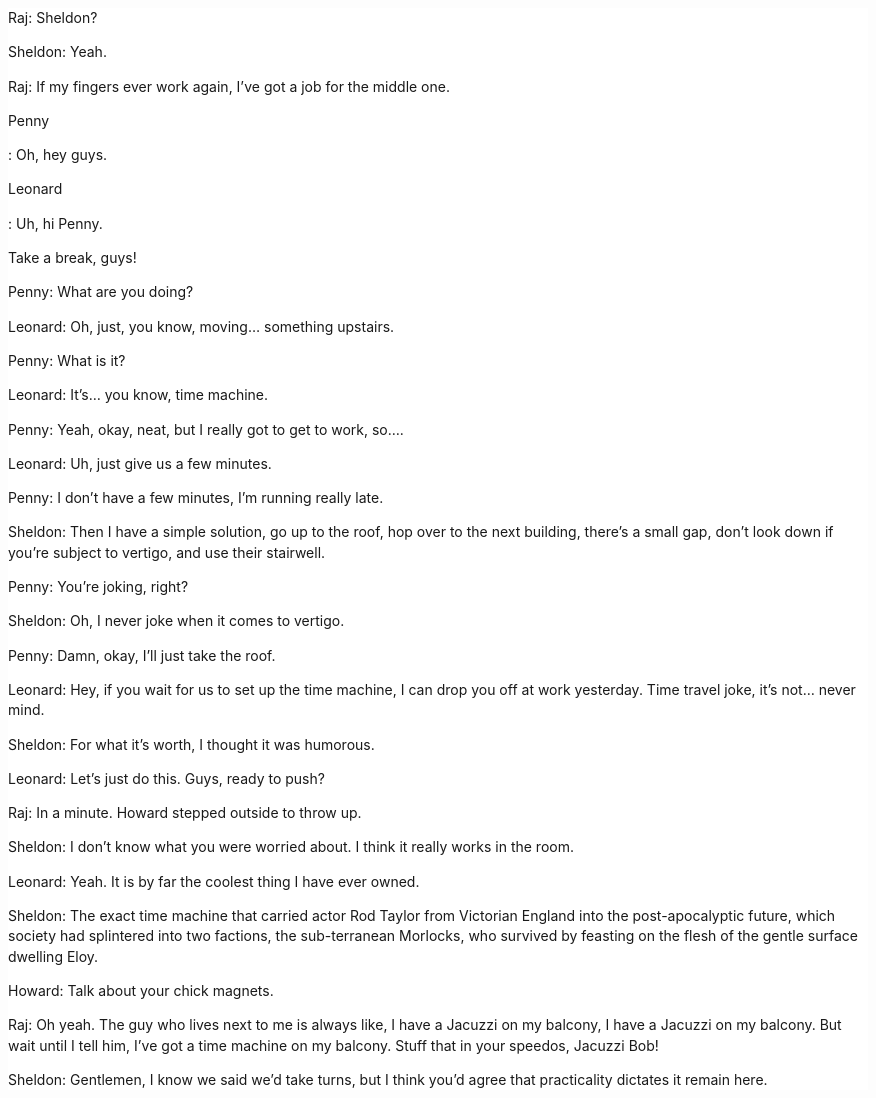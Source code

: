 Raj: Sheldon?

Sheldon: Yeah. 

Raj: If my fingers ever work again, I’ve got a job for the middle one. 

Penny 

: Oh, hey guys.

Leonard 

: Uh, hi Penny.

 Take a break, guys! 

Penny: What are you doing?

Leonard: Oh, just, you know, moving… something upstairs. 

Penny: What is it?

Leonard: It’s… you know, time machine. 

Penny: Yeah, okay, neat, but I really got to get to work, so….

Leonard: Uh, just give us a few minutes.

Penny: I don’t have a few minutes, I’m running really late.

Sheldon: Then I have a simple solution, go up to the roof, hop over to the next building, there’s a small gap, don’t look down if you’re subject to vertigo, and use their stairwell. 

Penny: You’re joking, right?

Sheldon: Oh, I never joke when it comes to vertigo. 

Penny: Damn, okay, I’ll just take the roof. 

Leonard: Hey, if you wait for us to set up the time machine, I can drop you off at work yesterday. Time travel joke, it’s not… never mind. 

Sheldon: For what it’s worth, I thought it was humorous. 

Leonard: Let’s just do this. Guys, ready to push?

Raj: In a minute. Howard stepped outside to throw up. 

Sheldon: I don’t know what you were worried about. I think it really works in the room.

Leonard: Yeah. It is by far the coolest thing I have ever owned. 

Sheldon: The exact time machine that carried actor Rod Taylor from Victorian England into the post-apocalyptic future, which society had splintered into two factions, the sub-terranean Morlocks, who survived by feasting on the flesh of the gentle surface dwelling Eloy. 

Howard: Talk about your chick magnets. 

Raj: Oh yeah. The guy who lives next to me is always like, I have a Jacuzzi on my balcony, I have a Jacuzzi on my balcony. But wait until I tell him, I’ve got a time machine on my balcony. Stuff that in your speedos, Jacuzzi Bob!

Sheldon: Gentlemen, I know we said we’d take turns, but I think you’d agree that practicality dictates it remain here. 

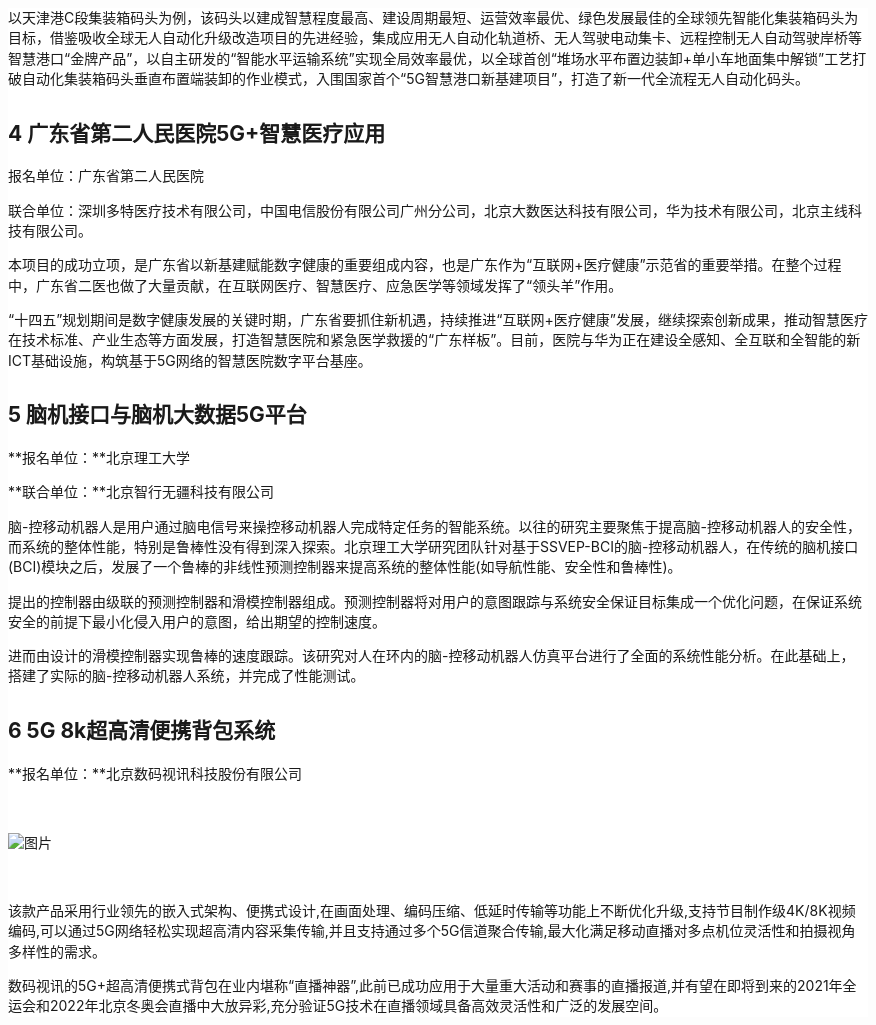 以天津港C段集装箱码头为例，该码头以建成智慧程度最高、建设周期最短、运营效率最优、绿色发展最佳的全球领先智能化集装箱码头为目标，借鉴吸收全球无人自动化升级改造项目的先进经验，集成应用无人自动化轨道桥、无人驾驶电动集卡、远程控制无人自动驾驶岸桥等智慧港口“金牌产品”，以自主研发的“智能水平运输系统”实现全局效率最优，以全球首创“堆场水平布置边装卸+单小车地面集中解锁”工艺打破自动化集装箱码头垂直布置端装卸的作业模式，入围国家首个“5G智慧港口新基建项目”，打造了新一代全流程无人自动化码头。

## 4 广东省第二人民医院5G+智慧医疗应用

报名单位：广东省第二人民医院         

联合单位：深圳多特医疗技术有限公司，中国电信股份有限公司广州分公司，北京大数医达科技有限公司，华为技术有限公司，北京主线科技有限公司。

本项目的成功立项，是广东省以新基建赋能数字健康的重要组成内容，也是广东作为“互联网+医疗健康”示范省的重要举措。在整个过程中，广东省二医也做了大量贡献，在互联网医疗、智慧医疗、应急医学等领域发挥了“领头羊”作用。

“十四五”规划期间是数字健康发展的关键时期，广东省要抓住新机遇，持续推进“互联网+医疗健康”发展，继续探索创新成果，推动智慧医疗在技术标准、产业生态等方面发展，打造智慧医院和紧急医学救援的“广东样板”。目前，医院与华为正在建设全感知、全互联和全智能的新ICT基础设施，构筑基于5G网络的智慧医院数字平台基座。 

## 5 脑机接口与脑机大数据5G平台

**报名单位：**北京理工大学    

**联合单位：**北京智行无疆科技有限公司

脑-控移动机器人是用户通过脑电信号来操控移动机器人完成特定任务的智能系统。以往的研究主要聚焦于提高脑-控移动机器人的安全性，而系统的整体性能，特别是鲁棒性没有得到深入探索。北京理工大学研究团队针对基于SSVEP-BCI的脑-控移动机器人，在传统的脑机接口(BCI)模块之后，发展了一个鲁棒的非线性预测控制器来提高系统的整体性能(如导航性能、安全性和鲁棒性)。

提出的控制器由级联的预测控制器和滑模控制器组成。预测控制器将对用户的意图跟踪与系统安全保证目标集成一个优化问题，在保证系统安全的前提下最小化侵入用户的意图，给出期望的控制速度。

进而由设计的滑模控制器实现鲁棒的速度跟踪。该研究对人在环内的脑-控移动机器人仿真平台进行了全面的系统性能分析。在此基础上，搭建了实际的脑-控移动机器人系统，并完成了性能测试。

## 6 5G 8k超高清便携背包系统

**报名单位：**北京数码视讯科技股份有限公司   

​     

![图片](https://mmbiz.qpic.cn/mmbiz_png/VYOEk8DYqoxKdCEL6yicgfK0eKV7Nyx0DJr0cknaV9PB74zQqtDHLpreU4PGibMrEHzNhh968r48t1CFQ5wkZKew/640?wx_fmt=png&tp=webp&wxfrom=5&wx_lazy=1&wx_co=1)

​      

该款产品采用行业领先的嵌入式架构、便携式设计,在画面处理、编码压缩、低延时传输等功能上不断优化升级,支持节目制作级4K/8K视频编码,可以通过5G网络轻松实现超高清内容采集传输,并且支持通过多个5G信道聚合传输,最大化满足移动直播对多点机位灵活性和拍摄视角多样性的需求。

数码视讯的5G+超高清便携式背包在业内堪称“直播神器”,此前已成功应用于大量重大活动和赛事的直播报道,并有望在即将到来的2021年全运会和2022年北京冬奥会直播中大放异彩,充分验证5G技术在直播领域具备高效灵活性和广泛的发展空间。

+++++

Required work: Above is a listing; print exactly its lines from the one with "Penny: What is it?" through the one with "Penny: I don’t", and no other lines.

Output:
Penny: What is it?

Leonard: It’s… you know, time machine. 

Penny: Yeah, okay, neat, but I really got to get to work, so….

Leonard: Uh, just give us a few minutes.

Penny: I don’t have a few minutes, I’m running really late.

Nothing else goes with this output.